>>>

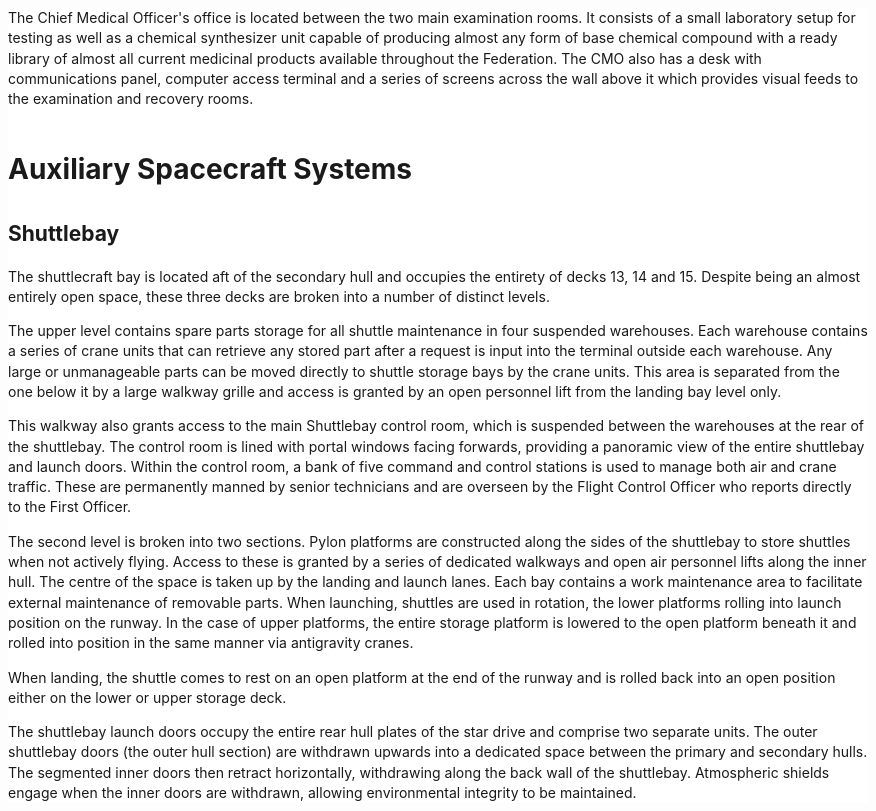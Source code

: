 The Chief Medical Officer's office is located between the two main
examination rooms. It consists of a small laboratory setup for testing
as well as a chemical synthesizer unit capable of producing almost any
form of base chemical compound with a ready library of almost all
current medicinal products available throughout the Federation. The CMO
also has a desk with communications panel, computer access terminal and
a series of screens across the wall above it which provides visual feeds
to the examination and recovery rooms.

Auxiliary Spacecraft Systems
============================

Shuttlebay
----------

The shuttlecraft bay is located aft of the secondary hull and occupies
the entirety of decks 13, 14 and 15. Despite being an almost entirely
open space, these three decks are broken into a number of distinct
levels.

The upper level contains spare parts storage for all shuttle maintenance
in four suspended warehouses. Each warehouse contains a series of crane
units that can retrieve any stored part after a request is input into
the terminal outside each warehouse. Any large or unmanageable parts can
be moved directly to shuttle storage bays by the crane units. This area
is separated from the one below it by a large walkway grille and access
is granted by an open personnel lift from the landing bay level only.

This walkway also grants access to the main Shuttlebay control room,
which is suspended between the warehouses at the rear of the shuttlebay.
The control room is lined with portal windows facing forwards, providing
a panoramic view of the entire shuttlebay and launch doors. Within the
control room, a bank of five command and control stations is used to
manage both air and crane traffic. These are permanently manned by
senior technicians and are overseen by the Flight Control Officer who
reports directly to the First Officer.

The second level is broken into two sections. Pylon platforms are
constructed along the sides of the shuttlebay to store shuttles when not
actively flying. Access to these is granted by a series of dedicated
walkways and open air personnel lifts along the inner hull. The centre
of the space is taken up by the landing and launch lanes. Each bay
contains a work maintenance area to facilitate external maintenance of
removable parts. When launching, shuttles are used in rotation, the
lower platforms rolling into launch position on the runway. In the case
of upper platforms, the entire storage platform is lowered to the open
platform beneath it and rolled into position in the same manner via
antigravity cranes.

When landing, the shuttle comes to rest on an open platform at the end
of the runway and is rolled back into an open position either on the
lower or upper storage deck.

The shuttlebay launch doors occupy the entire rear hull plates of the
star drive and comprise two separate units. The outer shuttlebay doors
(the outer hull section) are withdrawn upwards into a dedicated space
between the primary and secondary hulls. The segmented inner doors then
retract horizontally, withdrawing along the back wall of the shuttlebay.
Atmospheric shields engage when the inner doors are withdrawn, allowing
environmental integrity to be maintained.
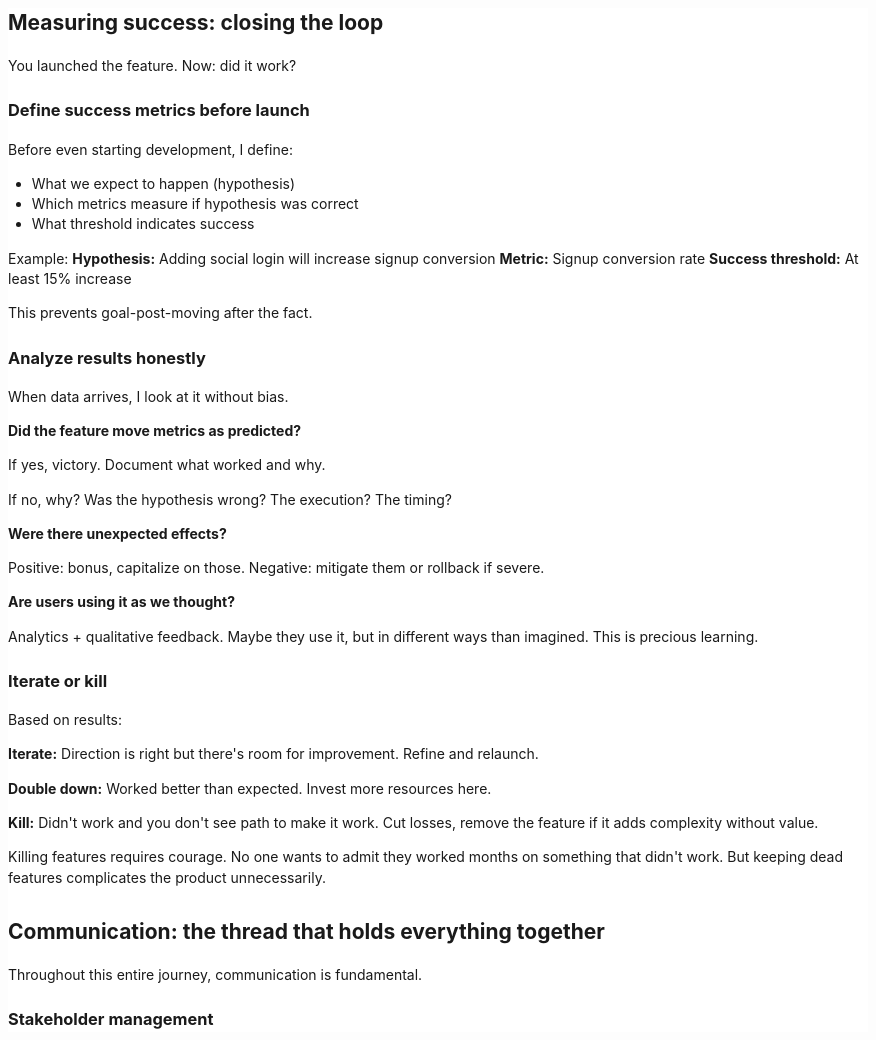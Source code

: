 ## Measuring success: closing the loop

You launched the feature. Now: did it work?

### Define success metrics before launch

Before even starting development, I define:
- What we expect to happen (hypothesis)
- Which metrics measure if hypothesis was correct
- What threshold indicates success

Example:
**Hypothesis:** Adding social login will increase signup conversion
**Metric:** Signup conversion rate
**Success threshold:** At least 15% increase

This prevents goal-post-moving after the fact.

### Analyze results honestly

When data arrives, I look at it without bias.

**Did the feature move metrics as predicted?**

If yes, victory. Document what worked and why.

If no, why? Was the hypothesis wrong? The execution? The timing?

**Were there unexpected effects?**

Positive: bonus, capitalize on those.
Negative: mitigate them or rollback if severe.

**Are users using it as we thought?**

Analytics + qualitative feedback. Maybe they use it, but in different ways than imagined. This is precious learning.

### Iterate or kill

Based on results:

**Iterate:** Direction is right but there's room for improvement. Refine and relaunch.

**Double down:** Worked better than expected. Invest more resources here.

**Kill:** Didn't work and you don't see path to make it work. Cut losses, remove the feature if it adds complexity without value.

Killing features requires courage. No one wants to admit they worked months on something that didn't work. But keeping dead features complicates the product unnecessarily.

## Communication: the thread that holds everything together

Throughout this entire journey, communication is fundamental.

### Stakeholder management

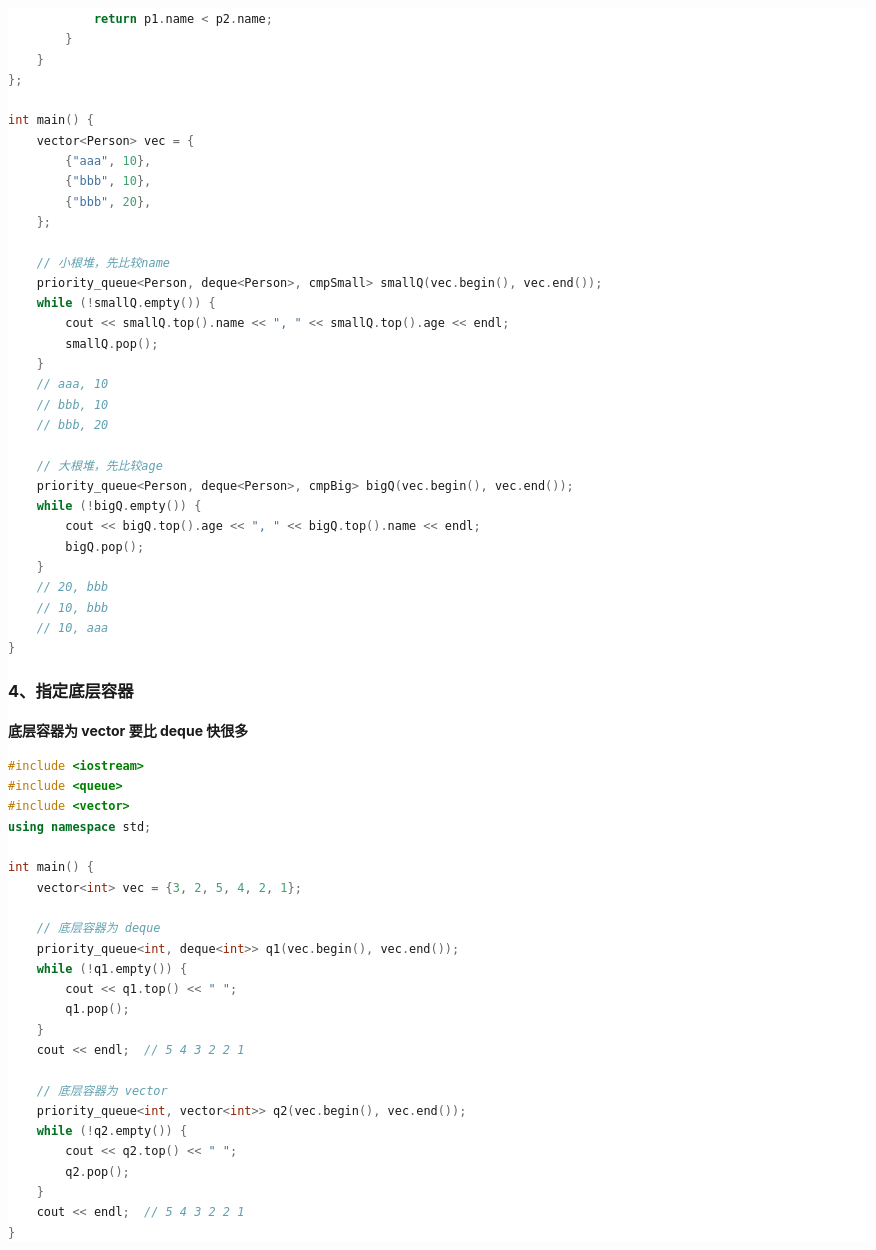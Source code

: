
 ```c++
            return p1.name < p2.name;
        }
    }
};

int main() {
    vector<Person> vec = {
        {"aaa", 10},
        {"bbb", 10},
        {"bbb", 20},
    };

    // 小根堆，先比较name
    priority_queue<Person, deque<Person>, cmpSmall> smallQ(vec.begin(), vec.end());
    while (!smallQ.empty()) {
        cout << smallQ.top().name << ", " << smallQ.top().age << endl;
        smallQ.pop();
    }
    // aaa, 10
    // bbb, 10
    // bbb, 20

    // 大根堆，先比较age
    priority_queue<Person, deque<Person>, cmpBig> bigQ(vec.begin(), vec.end());
    while (!bigQ.empty()) {
        cout << bigQ.top().age << ", " << bigQ.top().name << endl;
        bigQ.pop();
    }
    // 20, bbb
    // 10, bbb
    // 10, aaa
}
```

### 4、指定底层容器

**底层容器为 vector 要比 deque 快很多**

```c++
#include <iostream>
#include <queue>
#include <vector>
using namespace std;

int main() {
    vector<int> vec = {3, 2, 5, 4, 2, 1};

    // 底层容器为 deque
    priority_queue<int, deque<int>> q1(vec.begin(), vec.end());
    while (!q1.empty()) {
        cout << q1.top() << " ";
        q1.pop();
    }
    cout << endl;  // 5 4 3 2 2 1

    // 底层容器为 vector
    priority_queue<int, vector<int>> q2(vec.begin(), vec.end());
    while (!q2.empty()) {
        cout << q2.top() << " ";
        q2.pop();
    }
    cout << endl;  // 5 4 3 2 2 1
}
```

<<<

EXERCISE OBJECTIVE: Your answer should consist of the lines above that hold the word "area", copied exactly.

OUTPUT OF THE EXERCISE:
be moved directly to shuttle storage bays by the crane units. This area
contains a work maintenance area to facilitate external maintenance of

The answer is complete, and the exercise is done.